Items from a data source:
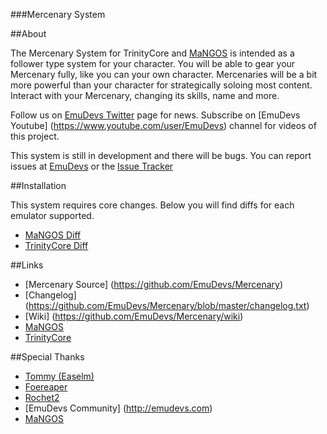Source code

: ###Mercenary System

##About

The Mercenary System for TrinityCore and [MaNGOS](http://getmangos.eu/) is intended as a follower type system for your character. 
You will be able to gear your Mercenary fully, like you can your own character. Mercenaries will be a bit more powerful than your character for strategically soloing most content. 
Interact with your Mercenary, changing its skills, name and more.

Follow us on [EmuDevs Twitter](https://twitter.com/EmuDevs) page for news.
Subscribe on [EmuDevs Youtube] (https://www.youtube.com/user/EmuDevs) channel for videos of this project.

This system is still in development and there will be bugs. You can report issues at [EmuDevs](http://emudevs.com/forumdisplay.php/312-Support) or the [Issue Tracker](https://github.com/EmuDevs/Mercenary/issues)

##Installation

This system requires core changes. Below you will find diffs for each emulator supported.

* [MaNGOS Diff](https://github.com/EmuDevs/Mercenary/blob/master/diffs/mangostwo_diff.diff)
* [TrinityCore Diff](https://github.com/EmuDevs/Mercenary/blob/master/diffs/trinitycore_diff.diff)

##Links
* [Mercenary Source] (https://github.com/EmuDevs/Mercenary)
* [Changelog] (https://github.com/EmuDevs/Mercenary/blob/master/changelog.txt)
* [Wiki] (https://github.com/EmuDevs/Mercenary/wiki)
* [MaNGOS](http://getmangos.eu/)
* [TrinityCore](http://www.trinitycore.org/)

##Special Thanks
* [Tommy (Easelm)](https://github.com/Easelm)
* [Foereaper](https://github.com/Foereaper)
* [Rochet2](https://github.com/Rochet2)
* [EmuDevs Community] (http://emudevs.com)
* [MaNGOS](http://getmangos.eu/)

THE PROBLEM | Starting at the line that contains "Follow us on" and stopping after the line that contains "This system requires", write out every line exactly as it appears above, and no other line.

RESULT OF THE TASK |
Follow us on [EmuDevs Twitter](https://twitter.com/EmuDevs) page for news.
Subscribe on [EmuDevs Youtube] (https://www.youtube.com/user/EmuDevs) channel for videos of this project.

This system is still in development and there will be bugs. You can report issues at [EmuDevs](http://emudevs.com/forumdisplay.php/312-Support) or the [Issue Tracker](https://github.com/EmuDevs/Mercenary/issues)

##Installation

This system requires core changes. Below you will find diffs for each emulator supported.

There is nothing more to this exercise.